Bible Myths and their Parallels in other Religions Being a Comparison of the Old and New Testament Myths and Miracles with those of the Heathen Nations of Antiquity Considering also their Origin and Meaning
Page: 91The whole tenor of the narrative recorded by the Matthew narrator is the most complete justification of the science of astrology; that the first intimation of the birth of the Son of God was given to the worshipers of Ormuzd, who have the power of distinguishing with certainty his peculiar star; that from these heathen the tidings of his birth are received by the Jews at Jerusalem, and therefore that the theory must be right which connects great events in the life of men with phenomena in the starry heavens.

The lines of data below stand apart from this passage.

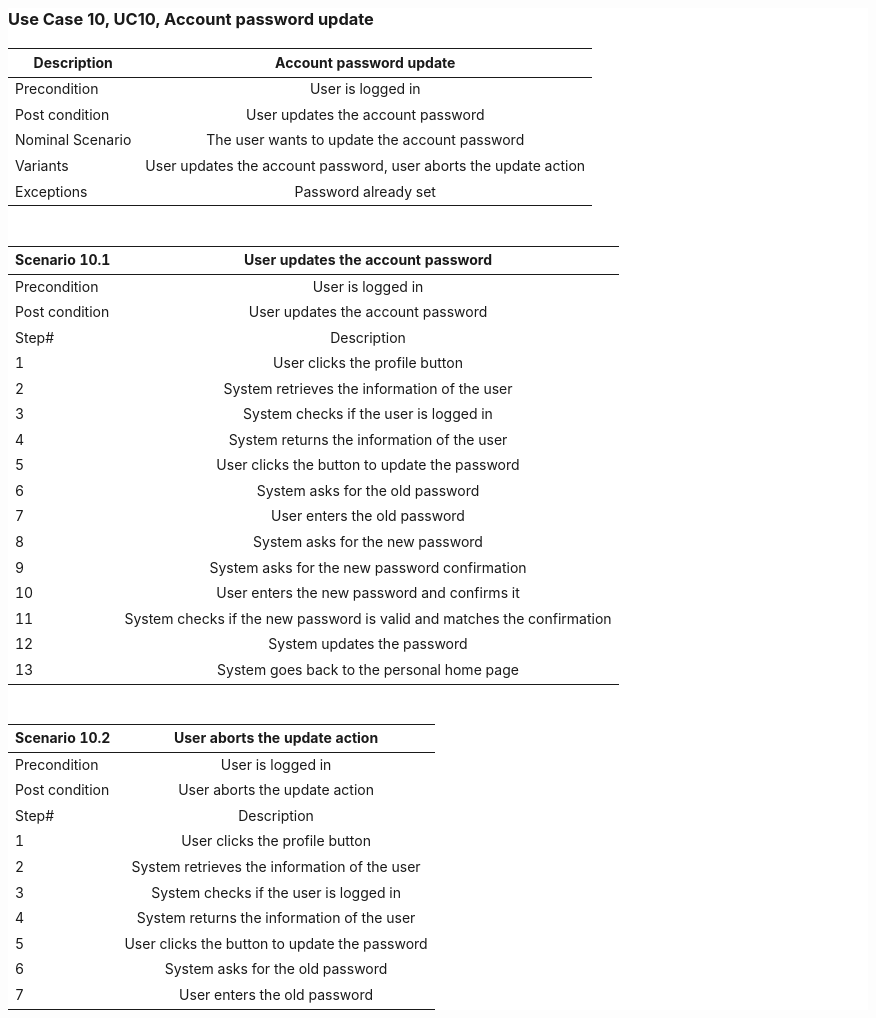 #

### Use Case 10, UC10, **Account password update**
| Description |Account password update |
| ------------- |:-------------:|
|  Precondition     | User is logged in |
|  Post condition     | User updates the account password |
| Nominal Scenario     | The user wants to update the account password |
| Variants     | User updates the account password, user aborts the update action |
| Exceptions     | Password already set |
#
| Scenario 10.1 | User updates the account password |
| ------------- |:-------------:|
|  Precondition     | User is logged in |
|  Post condition     | User updates the account password |
| Step#        | Description  |
| 1     | User clicks the profile button |
| 2     | System retrieves the information of the user |
| 3     | System checks if the user is logged in |
| 4	    | System returns the information of the user |
| 5     | User clicks the button to update the password |
| 6     | System asks for the old password |
| 7     | User enters the old password |
| 8     | System asks for the new password |
| 9	 	| System asks for the new password confirmation |
| 10    | User enters the new password and confirms it |
| 11    | System checks if the new password is valid and matches the confirmation|
| 12    | System updates the password |
| 13    | System goes back to the personal home page |
#
| Scenario 10.2 | User aborts the update action |
| ------------- |:-------------:|
|  Precondition     | User is logged in |
|  Post condition     | User aborts the update action |
| Step#        | Description  |
| 1     | User clicks the profile button |
| 2     | System retrieves the information of the user |
| 3     | System checks if the user is logged in |
| 4	    | System returns the information of the user |
| 5     | User clicks the button to update the password |
| 6     | System asks for the old password |
| 7     | User enters the old password |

If this divine sanction of astrology is contested on the ground that this was an exceptional event, in which, simply to bring the Magi to Jerusalem, God caused the star to appear in accordance with their superstitious science, the difficulty is only pushed one degree backwards, for in this case God, it is asserted, wrought an event which was perfectly certain to strengthen the belief of the Magi, of Herod, of the Jewish priests, and of the Jews generally, in the truth of astrology.
If, to avoid the alternative, recourse be had to the notion that the star appeared by chance, or that this chance or accident directed the Magi aright, is the position really improved? Is chance consistent with any notion of supernatural interposition?